Поздний телефонный звонок прервал далекие воспоминания. Звонил из уголовного сектора Комиссариата юстиции Петроградской коммуны Вячеслав Рудольфович Менжинский. Он сообщил, что на квартиру богатого промышленника-концессионера Церса совершен налет. Чтобы войти в квартиру, грабители предъявили поддельный ордер на обыск от имени Петроградской ЧК.

Не впервые грабители действуют подобным образом, Урицкий и Менжинский хорошо помнят дело «князя Эболи» — грабителя, предъявлявшего документы сотрудника ВЧК, пойманного и расстрелянного в январе. И вот в мае вновь грабеж, прикрываемый документами чекистов. Ясно, что для этих мерзавцев ограбление не самоцель. Это действуют контрреволюционеры, стремящиеся любой ценой скомпрометировать органы Советской власти.

Урицкий и Менжинский в тот же вечер встретились на Гороховой, 2. Внимательно, через лупу, рассматривают они ордер на обыск, оставленный грабителями на квартире Церса.

Урицкий вслух читает строки ордера:

— «Поручается товарищу Ларионову произвести обыск у гражданина Ф. Я. Церса по Троицкой улице, № 17, квартира 406, реквизировать ценности и арестовать по усмотрению…»

— Подделано, — коротко заметил Менжинский.

— Бланк наш, но все остальное — фальшивка, — отозвался Урицкий. — Вытравили старые строчки кислотой и вписали свое.

— Это уже не первый случай, когда с ордерами ЧК производятся ограбления. Помните дело «князя Эболи»?

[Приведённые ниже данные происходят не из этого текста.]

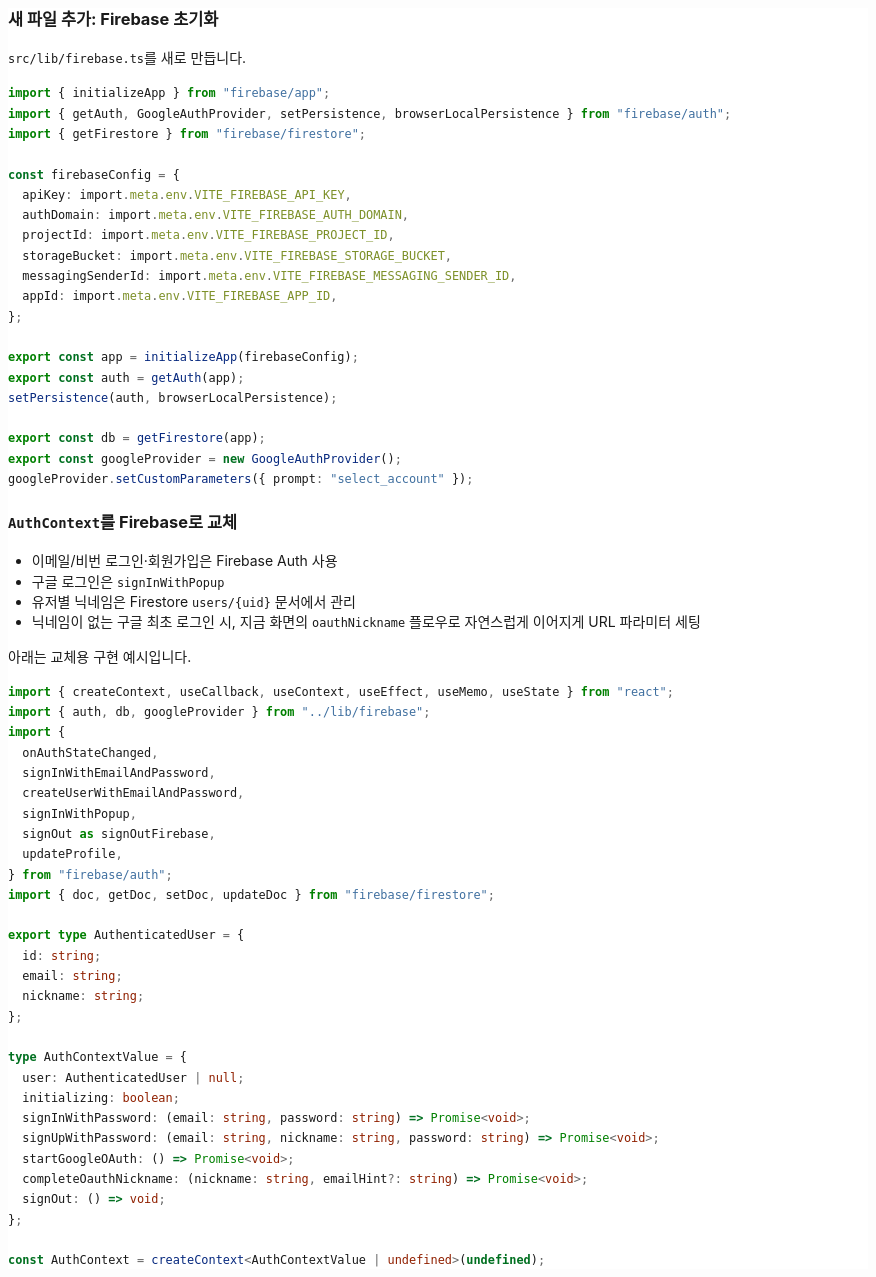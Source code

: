 ### 새 파일 추가: Firebase 초기화
`src/lib/firebase.ts`를 새로 만듭니다.
```ts
import { initializeApp } from "firebase/app";
import { getAuth, GoogleAuthProvider, setPersistence, browserLocalPersistence } from "firebase/auth";
import { getFirestore } from "firebase/firestore";

const firebaseConfig = {
  apiKey: import.meta.env.VITE_FIREBASE_API_KEY,
  authDomain: import.meta.env.VITE_FIREBASE_AUTH_DOMAIN,
  projectId: import.meta.env.VITE_FIREBASE_PROJECT_ID,
  storageBucket: import.meta.env.VITE_FIREBASE_STORAGE_BUCKET,
  messagingSenderId: import.meta.env.VITE_FIREBASE_MESSAGING_SENDER_ID,
  appId: import.meta.env.VITE_FIREBASE_APP_ID,
};

export const app = initializeApp(firebaseConfig);
export const auth = getAuth(app);
setPersistence(auth, browserLocalPersistence);

export const db = getFirestore(app);
export const googleProvider = new GoogleAuthProvider();
googleProvider.setCustomParameters({ prompt: "select_account" });
```

### `AuthContext`를 Firebase로 교체
- 이메일/비번 로그인·회원가입은 Firebase Auth 사용
- 구글 로그인은 `signInWithPopup`
- 유저별 닉네임은 Firestore `users/{uid}` 문서에서 관리
- 닉네임이 없는 구글 최초 로그인 시, 지금 화면의 `oauthNickname` 플로우로 자연스럽게 이어지게 URL 파라미터 세팅

아래는 교체용 구현 예시입니다.

```ts
import { createContext, useCallback, useContext, useEffect, useMemo, useState } from "react";
import { auth, db, googleProvider } from "../lib/firebase";
import {
  onAuthStateChanged,
  signInWithEmailAndPassword,
  createUserWithEmailAndPassword,
  signInWithPopup,
  signOut as signOutFirebase,
  updateProfile,
} from "firebase/auth";
import { doc, getDoc, setDoc, updateDoc } from "firebase/firestore";

export type AuthenticatedUser = {
  id: string;
  email: string;
  nickname: string;
};

type AuthContextValue = {
  user: AuthenticatedUser | null;
  initializing: boolean;
  signInWithPassword: (email: string, password: string) => Promise<void>;
  signUpWithPassword: (email: string, nickname: string, password: string) => Promise<void>;
  startGoogleOAuth: () => Promise<void>;
  completeOauthNickname: (nickname: string, emailHint?: string) => Promise<void>;
  signOut: () => void;
};

const AuthContext = createContext<AuthContextValue | undefined>(undefined);
```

— Помню. И то и другое безусловно политическая диверсия. Враги хотят подорвать доверие к Советской власти, авторитет ЧК, веру в чекистов.

Моисей Соломонович Урицкий нечасто выезжал на места происшествий, хватало и других забот. Но на этот раз он поехал сам.

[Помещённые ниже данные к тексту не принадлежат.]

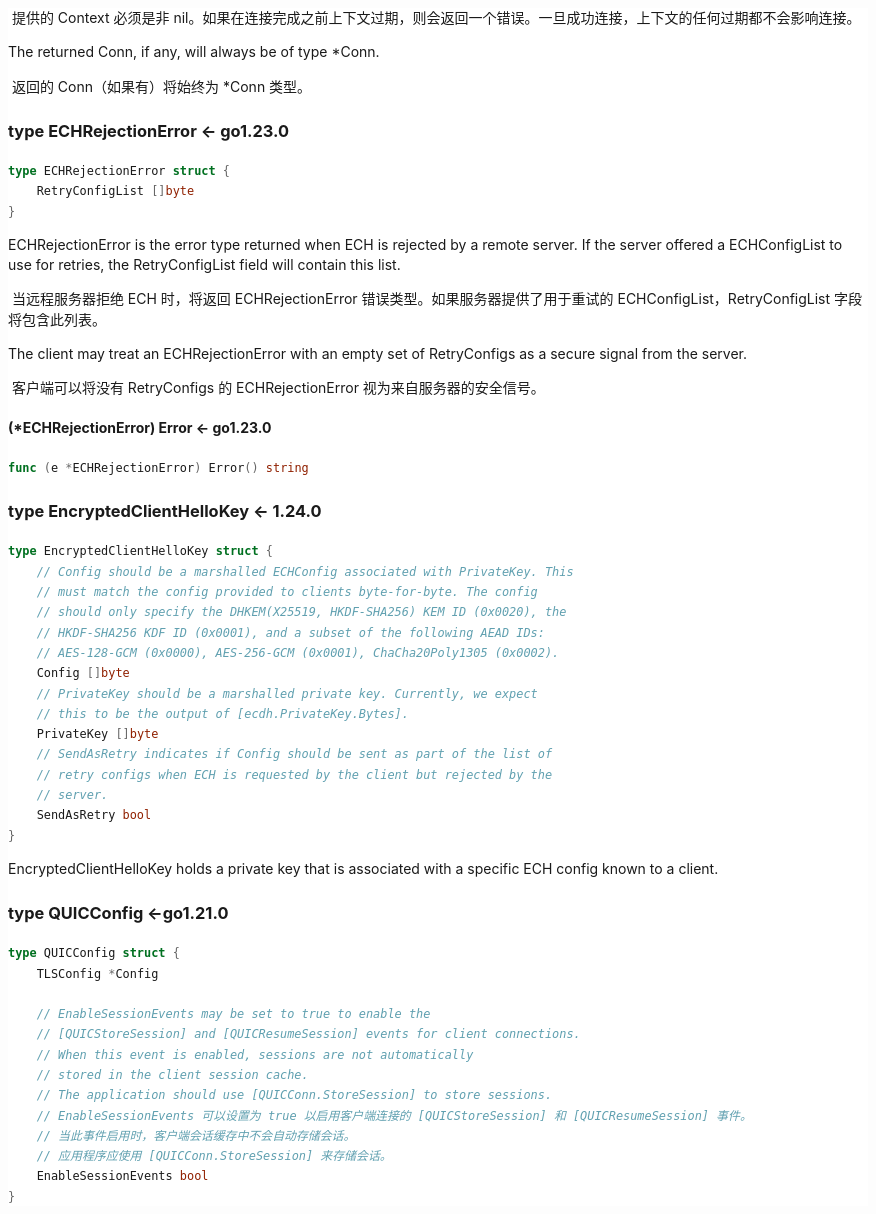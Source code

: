 ​	提供的 Context 必须是非 nil。如果在连接完成之前上下文过期，则会返回一个错误。一旦成功连接，上下文的任何过期都不会影响连接。

The returned Conn, if any, will always be of type *Conn.

​	返回的 Conn（如果有）将始终为 *Conn 类型。

### type ECHRejectionError <- go1.23.0

``` go
type ECHRejectionError struct {
	RetryConfigList []byte
}
```

ECHRejectionError is the error type returned when ECH is rejected by a remote server. If the server offered a ECHConfigList to use for retries, the RetryConfigList field will contain this list.

​	当远程服务器拒绝 ECH 时，将返回 ECHRejectionError 错误类型。如果服务器提供了用于重试的 ECHConfigList，RetryConfigList 字段将包含此列表。

The client may treat an ECHRejectionError with an empty set of RetryConfigs as a secure signal from the server.

​	客户端可以将没有 RetryConfigs 的 ECHRejectionError 视为来自服务器的安全信号。

#### (*ECHRejectionError) Error <- go1.23.0

``` go
func (e *ECHRejectionError) Error() string
```

### type EncryptedClientHelloKey <- 1.24.0

```go
type EncryptedClientHelloKey struct {
	// Config should be a marshalled ECHConfig associated with PrivateKey. This
	// must match the config provided to clients byte-for-byte. The config
	// should only specify the DHKEM(X25519, HKDF-SHA256) KEM ID (0x0020), the
	// HKDF-SHA256 KDF ID (0x0001), and a subset of the following AEAD IDs:
	// AES-128-GCM (0x0000), AES-256-GCM (0x0001), ChaCha20Poly1305 (0x0002).
	Config []byte
	// PrivateKey should be a marshalled private key. Currently, we expect
	// this to be the output of [ecdh.PrivateKey.Bytes].
	PrivateKey []byte
	// SendAsRetry indicates if Config should be sent as part of the list of
	// retry configs when ECH is requested by the client but rejected by the
	// server.
	SendAsRetry bool
}
```

EncryptedClientHelloKey holds a private key that is associated with a specific ECH config known to a client.

### type QUICConfig <-go1.21.0

``` go
type QUICConfig struct {
	TLSConfig *Config

	// EnableSessionEvents may be set to true to enable the
	// [QUICStoreSession] and [QUICResumeSession] events for client connections.
	// When this event is enabled, sessions are not automatically
	// stored in the client session cache.
	// The application should use [QUICConn.StoreSession] to store sessions.
	// EnableSessionEvents 可以设置为 true 以启用客户端连接的 [QUICStoreSession] 和 [QUICResumeSession] 事件。
	// 当此事件启用时，客户端会话缓存中不会自动存储会话。
	// 应用程序应使用 [QUICConn.StoreSession] 来存储会话。
	EnableSessionEvents bool
}
```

Многоэтажный дом на углу Троицкой улицы и Щербакова переулка встретил чекистов закрытыми подъездами. В доме жили служащие иностранных концессий, и им не надо было спешить на работу.

Богатый промышленник-концессионер Федор Яковлевич Церс был немало удивлен, увидев на пороге своей квартиры Урицкого.

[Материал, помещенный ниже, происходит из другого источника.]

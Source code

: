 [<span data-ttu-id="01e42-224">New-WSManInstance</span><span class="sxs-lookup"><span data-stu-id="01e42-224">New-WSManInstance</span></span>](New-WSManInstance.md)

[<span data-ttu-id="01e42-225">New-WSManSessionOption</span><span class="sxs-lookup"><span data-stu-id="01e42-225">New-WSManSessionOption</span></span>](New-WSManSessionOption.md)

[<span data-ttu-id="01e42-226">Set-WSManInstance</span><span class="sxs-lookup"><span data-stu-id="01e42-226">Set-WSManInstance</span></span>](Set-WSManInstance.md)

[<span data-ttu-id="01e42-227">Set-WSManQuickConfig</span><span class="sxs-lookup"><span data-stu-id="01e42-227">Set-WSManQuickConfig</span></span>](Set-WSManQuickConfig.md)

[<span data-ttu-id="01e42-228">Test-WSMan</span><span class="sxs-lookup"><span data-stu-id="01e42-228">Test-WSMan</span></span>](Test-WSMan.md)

— Сначала позвонили по телефону, — торопливо начал отвечать на вопросы хозяин квартиры. — Сказали, что зайдет представитель ЧК. Дверь открыл я сам… Вошедший представился Фридманом. На нем была шинель, фуражка. Лицо интеллигентное. На руке золотое кольцо. Сказал, что он комиссар и пришел произвести обыск… Меня насторожило, что ордер выписан на имя Ларионова. Я хотел позвонить по телефону в ЧК, но тут же на меня набросились и связали… Их было семеро. Все в военной форме…

Урицкий внимательно оглядывал комнату. Хозяин еще не успел навести порядок после погрома. Ящики письменного стола были выдвинуты, пол густо усыпан бумагами, телефонный провод оборван, дверца сейфа, вмонтированного в стену, распахнута…

— Что взяли грабители? — коротко перебил Церса Урицкий.

— Деньги, валюту, бриллианты…

Выйдя на улицу, Урицкий заметил своим товарищам:

— Особо обратите внимание на приметы грабителей. Судя по рассказу Церса, это все бывшие офицеры.

В управлении милиции его уже ждали Менжинский и начальник уголовного розыска Шматов. Минувшая ночь не прошла даром: на стол один за другим ложились листы донесений.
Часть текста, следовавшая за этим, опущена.